Settlement proceeds to Firetree from the City and its insurance carrier, CIRMA, totaled approximately $625,000. Of this, the City paid approximately $275,000, which is significantly less than what the City would have spent going to trial. CIRMA paid approximately $350,000. As a result of the settlement payment by the City and CIRMA, the City ensured that the neighborhood around the subject property would be protected from a potential decision of the Court that could have resulted in Firetree having the legal right to operate a prison re-entry center in the neighborhood.

The case was settled at a point where the parties had concluded pre-trial evidence hearings, but there was still a significant amount of time and money needed to proceed with the case in order to argue various pending motions and state law zoning appeals, as well as to prepare and conduct a jury trial.
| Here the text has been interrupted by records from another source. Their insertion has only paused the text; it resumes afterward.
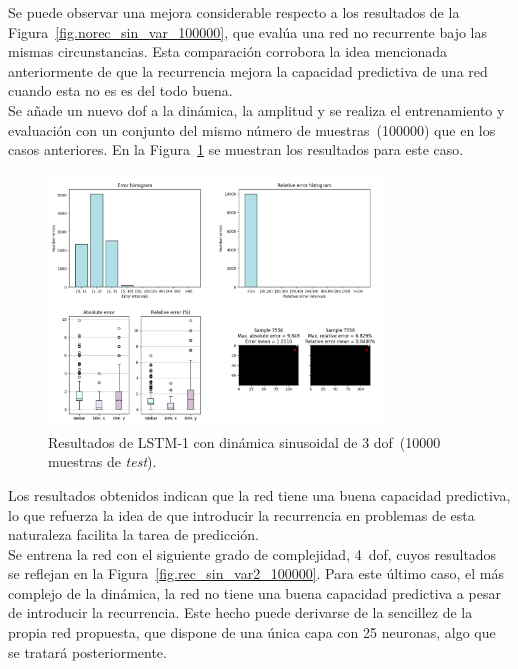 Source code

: Se puede observar una mejora considerable respecto a los resultados de la Figura~\ref{fig.norec_sin_var_100000}, que evalúa una red no recurrente bajo las mismas circunstancias. Esta comparación corrobora la idea mencionada anteriormente de que la recurrencia mejora la capacidad predictiva de una red cuando esta no es es del todo buena.\\

Se añade un nuevo \acrshort{dof} a la dinámica, la amplitud y se realiza el entrenamiento y evaluación con un conjunto del mismo número de muestras~(100000) que en los casos anteriores. En la Figura~\ref{fig.rec_sin_var1_100000} se muestran los resultados para este caso.

\begin{figure}[H]
		\begin{center}
			\includegraphics[width=0.8\textwidth]{ figures/test_mod/REC/simple/sin_var1_100000.png}
			\caption{Resultados de LSTM-1 con dinámica sinusoidal de 3 \acrshort{dof}~(10000 muestras de \textit{test}).}
			\label{fig.rec_sin_var1_100000}
		\end{center}
\end{figure}
\vspace{-10pt}

Los resultados obtenidos indican que la red tiene una buena capacidad predictiva, lo que refuerza la idea de que introducir la recurrencia en problemas de esta naturaleza facilita la tarea de predicción.\\

Se entrena la red con el siguiente grado de complejidad, 4~\acrshort{dof}, cuyos resultados se reflejan en la Figura~\ref{fig.rec_sin_var2_100000}. Para este último caso, el más complejo de la dinámica, la red no tiene una buena capacidad predictiva a pesar de introducir la recurrencia. Este hecho puede derivarse de la sencillez de la propia red propuesta, que dispone de una única capa con 25 neuronas, algo que se tratará posteriormente.

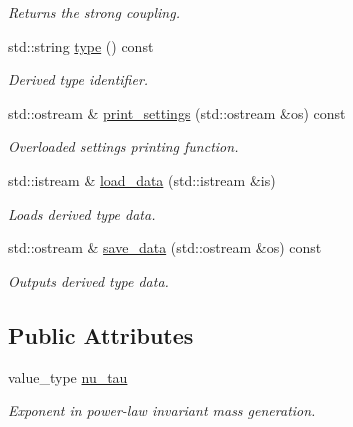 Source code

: \begin{DoxyCompactItemize}
\begin{DoxyCompactList}\small\item\em Returns the strong coupling. \end{DoxyCompactList}\item 
\hypertarget{a00255_a42bf9e4defb01805c9d591d5c011a56c}{std\-::string \hyperlink{a00255_a42bf9e4defb01805c9d591d5c011a56c}{type} () const }\label{a00255_a42bf9e4defb01805c9d591d5c011a56c}

\begin{DoxyCompactList}\small\item\em Derived type identifier. \end{DoxyCompactList}\item 
\hypertarget{a00255_a9c2dbca84f1612729128d0727899ef46}{std\-::ostream \& \hyperlink{a00255_a9c2dbca84f1612729128d0727899ef46}{print\-\_\-settings} (std\-::ostream \&os) const }\label{a00255_a9c2dbca84f1612729128d0727899ef46}

\begin{DoxyCompactList}\small\item\em Overloaded settings printing function. \end{DoxyCompactList}\item 
\hypertarget{a00255_a3b8204665c37ce503a2ce76a054213cb}{std\-::istream \& \hyperlink{a00255_a3b8204665c37ce503a2ce76a054213cb}{load\-\_\-data} (std\-::istream \&is)}\label{a00255_a3b8204665c37ce503a2ce76a054213cb}

\begin{DoxyCompactList}\small\item\em Loads derived type data. \end{DoxyCompactList}\item 
\hypertarget{a00255_aa746f25dbce88d44b13a9029fddb66c0}{std\-::ostream \& \hyperlink{a00255_aa746f25dbce88d44b13a9029fddb66c0}{save\-\_\-data} (std\-::ostream \&os) const }\label{a00255_aa746f25dbce88d44b13a9029fddb66c0}

\begin{DoxyCompactList}\small\item\em Outputs derived type data. \end{DoxyCompactList}\end{DoxyCompactItemize}
\subsection*{Public Attributes}
\begin{DoxyCompactItemize}
\item 
\hypertarget{a00255_a1aa104775ec464a6cc8feec1be785142}{value\-\_\-type \hyperlink{a00255_a1aa104775ec464a6cc8feec1be785142}{nu\-\_\-tau}}\label{a00255_a1aa104775ec464a6cc8feec1be785142}

\begin{DoxyCompactList}\small\item\em Exponent in power-\/law invariant mass generation. \end{DoxyCompactList}\end{DoxyCompactItemize}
The settlement also upholds the actions of City officials and decisions of the Zoning Board of Appeals, which denied the use of a prison re-entry center at the subject property in 2016. Firetree, LTD filed an application for a property it owns at 17 Quintard Avenue in Norwalk to operate a residential re-entry center, which typically operates with prisoners who are in the last six to 12 months of their prison sentence being placed to serve out their remaining prison sentence while being re-acclimated to the freedoms outside of institutional incarceration. Firetree proposed to operate the prison re-entry center under a contract with the Federal Bureau of Prisons. In August 2016, the Norwalk Zoning Enforcement Officer (ZEO) rescinded a Zoning Permit that would have allowed Firetree to use the subject property for a prison re-entry center. Firetree appealed the ZEO’s decision to not issue the permit to the Zoning Board of Appeals (ZBA), and the ZBA upheld the decision of the ZEO. Firetree also separately filed an application to the ZBA for a special exception permit to operate the prison re-entry center, which the ZBA denied. Firetree commenced legal action in the Federal District Court to appeal the denials of the ZBA, in addition to other claims that Firetree brought against the City and various City officials.

As a result of the settlement, the City has ensured that a prison re-entry center can never be operated at the subject property. In addition to upholding the City’s zoning decisions, Firetree also provided the City with a deed restriction which confirms that regardless of the City’s regulations, the title to the subject property shall be forever restricted from being “used as a correctional center, correctional facility, or for any other correctional purposes, whether operated by a state or federal department or agency, or by a third-party under a contract with a state or federal department or agency.”

The deed restriction broadly defines “correctional center,” “correctional facility” or “correctional purposes” to “mean any use which includes the housing, whether permanent or temporary, for incarcerated individuals under the control, oversight and/or jurisdiction of the state or federal government.”

The litigation was titled Firetree v. City of Norwalk, ET. AL., Docket No. 3:17-CV-01088.